Born in Lisbon, Salomé studied cinema and fine arts both in Portugal and Amsterdam, and has exhibited her work widely both in the context of the gallery and the film theater. Rather than conventionally dwelling in the periphery between cinema and the visual arts, ethnography and narration, she has made these languages her own. Her films render futile divisions between genre and modes of exhibition, and become the site where cinema shares a common space, forms and materials, with video and installation, in an inviting occupation of a no man’s land.
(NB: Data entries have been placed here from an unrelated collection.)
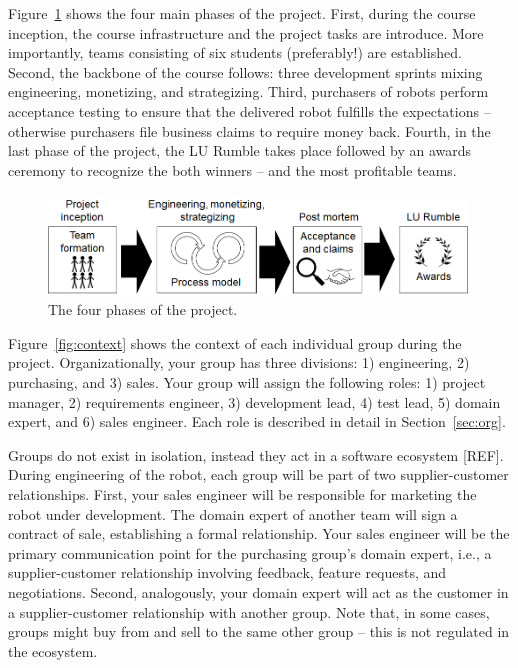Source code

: \documentclass{scrreprt}
\begin{document}
Figure~\ref{fig:overview} shows the four main phases of the project. First, during the course inception, the course infrastructure and the project tasks are introduce. More importantly, teams consisting of six students (preferably!) are established. Second, the backbone of the course follows: three development sprints mixing engineering, monetizing, and strategizing. Third, purchasers of robots perform acceptance testing to ensure that the delivered robot fulfills the expectations -- otherwise purchasers file business claims to require money back. Fourth, in the last phase of the project, the LU Rumble takes place followed by an awards ceremony to recognize the both winners -- and the most profitable teams.

\begin{figure}
\centering
\includegraphics[width=0.99\textwidth]{figures/projectOverview.png}
\caption{The four phases of the project.}
\label{fig:overview}
\end{figure}

Figure~\ref{fig:context} shows the context of each individual group during the project. Organizationally, your group has three divisions: 1) engineering, 2) purchasing, and 3) sales. Your group will assign the following roles: 1) project manager, 2) requirements engineer, 3) development lead, 4) test lead, 5) domain expert, and 6) sales engineer. Each role is described in detail in Section~\ref{sec:org}.

Groups do not exist in isolation, instead they act in a software ecosystem [REF]. During engineering of the robot, each group will be part of two supplier-customer relationships. First, your sales engineer will be responsible for marketing the robot under development. The domain expert of another team will sign a contract of sale, establishing a formal relationship. Your sales engineer will be the primary communication point for the purchasing group's domain expert, i.e., a supplier-customer relationship involving feedback, feature requests, and negotiations. Second, analogously, your domain expert will act as the customer in a supplier-customer relationship with another group. Note that, in some cases, groups might buy from and sell to the same other group -- this is not regulated in the ecosystem.
\end{document}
In No Man’s Land, a mercenary sits in a chair on a sober setting in an abandoned palace inLisbon, as if beginning to pose for a cinematic portrait. The perpetrator is given the space to face the spectator and perform his own history, constructing a fiction which slowly reveals doubts and contradictions, as the camera watches, relentlessly. Paulo narrates his involvement as a hired killer for special military forces during the Portuguese colonial war, the part he played in the GAL (Antiterrorist Liberation Group), a death squad illegally established by the Spanish government to annihilate high officials of ETA, and his work as a mercenary for the CIA in El Salvador. The film is decidedly not interested in the veracity of the historical record, in re-actualizing the official historical narrative, but in the present moment of witnessing, the contemporary space inhabited by the performance of a memory. It rejects to dwell in a static moral duality, and chooses rather play a game where accuser and accused frequently change positions – at a certain point in the film, Paulo asks “How much is worth the life of a man? A man like me or men like them?” No Man’s Land exposes its own processes of making, and reveals itself as a set or a stage where information or document are peripheral to the question of how one plays out and crystallizes as history his own personal truth.